- Problem to work on -
Your answer should be the records below, repeated exactly as they stand.

[Recorded information — start]

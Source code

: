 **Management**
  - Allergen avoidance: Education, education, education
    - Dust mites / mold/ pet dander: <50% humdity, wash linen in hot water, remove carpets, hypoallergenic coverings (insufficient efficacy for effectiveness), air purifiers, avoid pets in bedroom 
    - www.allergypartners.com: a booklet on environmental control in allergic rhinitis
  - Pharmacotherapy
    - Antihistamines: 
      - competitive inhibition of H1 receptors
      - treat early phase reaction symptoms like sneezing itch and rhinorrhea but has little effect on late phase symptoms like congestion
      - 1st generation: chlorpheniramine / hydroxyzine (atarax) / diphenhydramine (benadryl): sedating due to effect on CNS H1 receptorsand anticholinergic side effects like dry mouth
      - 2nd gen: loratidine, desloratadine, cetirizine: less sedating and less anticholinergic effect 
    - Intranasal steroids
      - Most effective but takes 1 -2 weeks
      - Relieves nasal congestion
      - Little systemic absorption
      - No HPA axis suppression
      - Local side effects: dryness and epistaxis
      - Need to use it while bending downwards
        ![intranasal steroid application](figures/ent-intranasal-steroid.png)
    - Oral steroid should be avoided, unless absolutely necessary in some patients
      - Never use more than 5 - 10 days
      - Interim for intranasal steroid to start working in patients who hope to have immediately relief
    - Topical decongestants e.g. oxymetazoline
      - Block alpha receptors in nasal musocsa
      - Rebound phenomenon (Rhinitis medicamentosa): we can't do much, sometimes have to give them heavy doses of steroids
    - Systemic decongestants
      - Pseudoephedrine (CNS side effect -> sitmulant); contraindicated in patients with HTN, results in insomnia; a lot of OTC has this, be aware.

[Recorded information — finish]

- Exercise solution -
Source code

: **Management**
  - Allergen avoidance: Education, education, education
    - Dust mites / mold/ pet dander: <50% humdity, wash linen in hot water, remove carpets, hypoallergenic coverings (insufficient efficacy for effectiveness), air purifiers, avoid pets in bedroom 
    - www.allergypartners.com: a booklet on environmental control in allergic rhinitis
  - Pharmacotherapy
    - Antihistamines: 
      - competitive inhibition of H1 receptors
      - treat early phase reaction symptoms like sneezing itch and rhinorrhea but has little effect on late phase symptoms like congestion
      - 1st generation: chlorpheniramine / hydroxyzine (atarax) / diphenhydramine (benadryl): sedating due to effect on CNS H1 receptorsand anticholinergic side effects like dry mouth
      - 2nd gen: loratidine, desloratadine, cetirizine: less sedating and less anticholinergic effect 
    - Intranasal steroids
      - Most effective but takes 1 -2 weeks
      - Relieves nasal congestion
      - Little systemic absorption
      - No HPA axis suppression
      - Local side effects: dryness and epistaxis
      - Need to use it while bending downwards
        ![intranasal steroid application](figures/ent-intranasal-steroid.png)
    - Oral steroid should be avoided, unless absolutely necessary in some patients
      - Never use more than 5 - 10 days
      - Interim for intranasal steroid to start working in patients who hope to have immediately relief
    - Topical decongestants e.g. oxymetazoline
      - Block alpha receptors in nasal musocsa
      - Rebound phenomenon (Rhinitis medicamentosa): we can't do much, sometimes have to give them heavy doses of steroids
    - Systemic decongestants
      - Pseudoephedrine (CNS side effect -> sitmulant); contraindicated in patients with HTN, results in insomnia; a lot of OTC has this, be aware.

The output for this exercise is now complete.